Social Media Samurai Pet Peeves: Social Media Internships
Internships have been a part of the professional growth process for ages. As new technology and ways to do business emerge so to do the opportunities for fresh faces to show their skills off to businesses in need. In their purest form I 100% understand the role of an internship. When targeted at the right people it is a valuable lesson in work ethic, determination and humility. Unfortunately that isn’t always the case.
The reality of the business world is that many brands want to get as much out of talent for free as possible. Dangling exposure and experience to an industry newcomer has often been a successful method to lure in workers. In the case of social media, which is still a new and growing industry, many businesses are attempting to use this same internship approach with those who have work force experience. They bank of the freshness of social media and the limited number of those that professionally grasp it as a way to get work loads lessened for nothing.
I took a stab at one of these gigs just to see if the end result would pay off. Here is my experience.
I came across a social media intern role with a respectable international media outlet. They have a solid following and have been recognized in their field with a number of awards. After doing my backward research I figured I’d go for it. The outlet is based in another country so the time difference worked out in my favor.

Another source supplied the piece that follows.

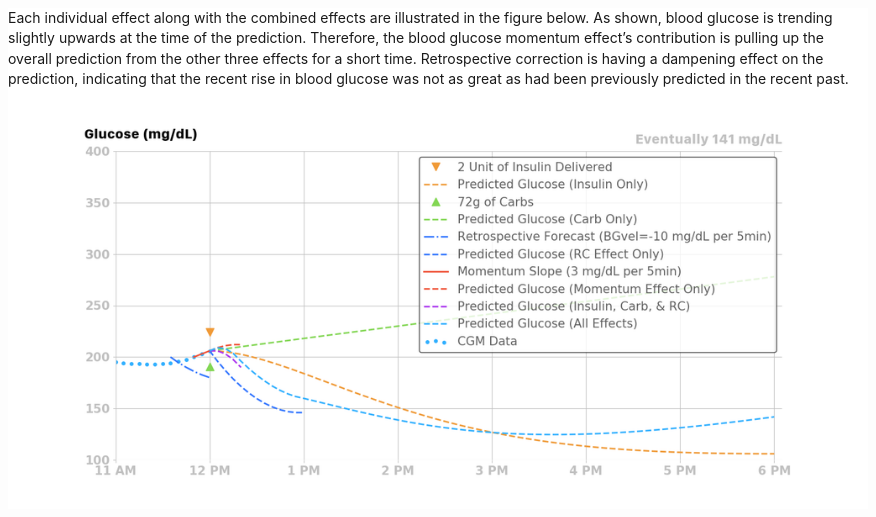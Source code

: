Each individual effect along with the combined effects are illustrated in the figure below. As shown, blood glucose is trending slightly upwards at the time of the prediction. Therefore, the blood glucose momentum effect’s contribution is pulling up the overall prediction from the other three effects for a short time. Retrospective correction is having a dampening effect on the prediction, indicating that the recent rise in blood glucose was not as great as had been previously predicted in the recent past. 

![combined effects curve](img/combined_effects.png)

I was brought on quickly and then given the expected duties of my role. It was pure digital grunt work. I was given a set amount of “shares” that needed to happen for every new post that was published on the home site. While these social media shares could be spread around to various platforms, the biggest issue was the Facebook requirement. I was directed to post their content directly to the pages of those within my network.
They wanted more eyes on their site but they essentially wanted me to spam people. Their intentions weren’t malicious. They just didn’t understand the ethics and decorum required to operate effectively on social media. Not to mention these type of acts would negatively effect my personal brand. I tried to work my way around this but in the end we had to part ways.
You see, I believe that quality content gets attention naturally without having to beat people over the head with it.
When people utilize interns as just cheap labor it’s a disservice to the worker and the business. Any opportunity worth having should be a mutually beneficial experience. There’s more to social media than mere tweets and Instagram posts. I can only hope more businesses come to understand that.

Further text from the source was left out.